Copy out, exactly and with nothing else, the stretch of lines that starts at the line containing "- 先从道歉开始：先向对方道歉" and finishes at the end of the data.
┌─ Input data
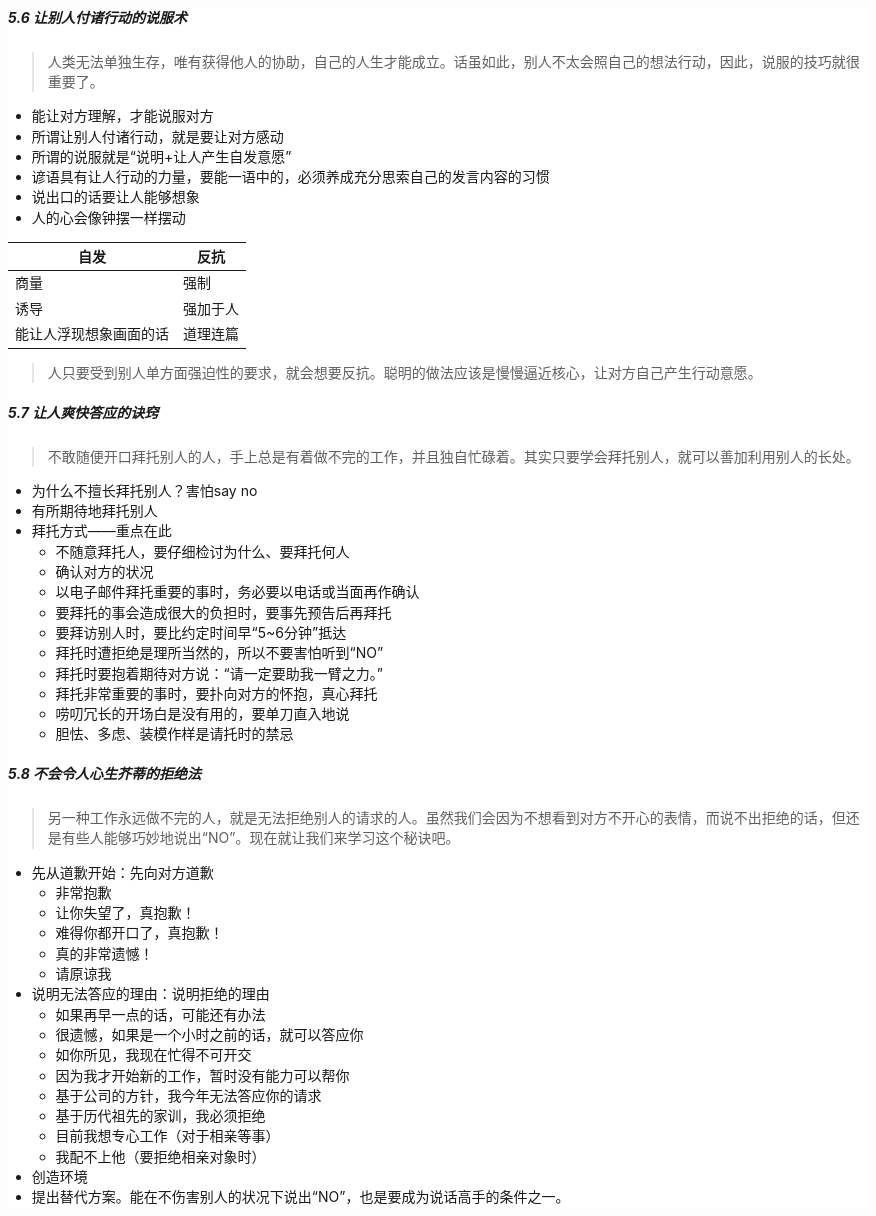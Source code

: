 ##### 5.6 让别人付诸行动的说服术 #####

>人类无法单独生存，唯有获得他人的协助，自己的人生才能成立。话虽如此，别人不太会照自己的想法行动，因此，说服的技巧就很重要了。

- 能让对方理解，才能说服对方
- 所谓让别人付诸行动，就是要让对方感动
- 所谓的说服就是“说明+让人产生自发意愿”
- 谚语具有让人行动的力量，要能一语中的，必须养成充分思索自己的发言内容的习惯
- 说出口的话要让人能够想象
- 人的心会像钟摆一样摆动

|自发|反抗|
|--|--|
|商量|强制|
|诱导|强加于人|
|能让人浮现想象画面的话|道理连篇|

>人只要受到别人单方面强迫性的要求，就会想要反抗。聪明的做法应该是慢慢逼近核心，让对方自己产生行动意愿。

##### 5.7 让人爽快答应的诀窍 #####

>不敢随便开口拜托别人的人，手上总是有着做不完的工作，并且独自忙碌着。其实只要学会拜托别人，就可以善加利用别人的长处。

- 为什么不擅长拜托别人？害怕say no
- 有所期待地拜托别人
- 拜托方式——重点在此
  - 不随意拜托人，要仔细检讨为什么、要拜托何人
  - 确认对方的状况
  - 以电子邮件拜托重要的事时，务必要以电话或当面再作确认
  - 要拜托的事会造成很大的负担时，要事先预告后再拜托
  - 要拜访别人时，要比约定时间早“5~6分钟”抵达
  - 拜托时遭拒绝是理所当然的，所以不要害怕听到“NO”
  - 拜托时要抱着期待对方说：“请一定要助我一臂之力。”
  - 拜托非常重要的事时，要扑向对方的怀抱，真心拜托
  - 唠叨冗长的开场白是没有用的，要单刀直入地说
  - 胆怯、多虑、装模作样是请托时的禁忌

##### 5.8 不会令人心生芥蒂的拒绝法 #####

>另一种工作永远做不完的人，就是无法拒绝别人的请求的人。虽然我们会因为不想看到对方不开心的表情，而说不出拒绝的话，但还是有些人能够巧妙地说出“NO”。现在就让我们来学习这个秘诀吧。

- 先从道歉开始：先向对方道歉
  - 非常抱歉
  - 让你失望了，真抱歉！
  - 难得你都开口了，真抱歉！
  - 真的非常遗憾！
  - 请原谅我
- 说明无法答应的理由：说明拒绝的理由
  - 如果再早一点的话，可能还有办法
  - 很遗憾，如果是一个小时之前的话，就可以答应你
  - 如你所见，我现在忙得不可开交
  - 因为我才开始新的工作，暂时没有能力可以帮你
  - 基于公司的方针，我今年无法答应你的请求
  - 基于历代祖先的家训，我必须拒绝
  - 目前我想专心工作（对于相亲等事）
  - 我配不上他（要拒绝相亲对象时）
- 创造环境
- 提出替代方案。能在不伤害别人的状况下说出“NO”，也是要成为说话高手的条件之一。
└─
● Task solution
- 先从道歉开始：先向对方道歉
  - 非常抱歉
  - 让你失望了，真抱歉！
  - 难得你都开口了，真抱歉！
  - 真的非常遗憾！
  - 请原谅我
- 说明无法答应的理由：说明拒绝的理由
  - 如果再早一点的话，可能还有办法
  - 很遗憾，如果是一个小时之前的话，就可以答应你
  - 如你所见，我现在忙得不可开交
  - 因为我才开始新的工作，暂时没有能力可以帮你
  - 基于公司的方针，我今年无法答应你的请求
  - 基于历代祖先的家训，我必须拒绝
  - 目前我想专心工作（对于相亲等事）
  - 我配不上他（要拒绝相亲对象时）
- 创造环境
- 提出替代方案。能在不伤害别人的状况下说出“NO”，也是要成为说话高手的条件之一。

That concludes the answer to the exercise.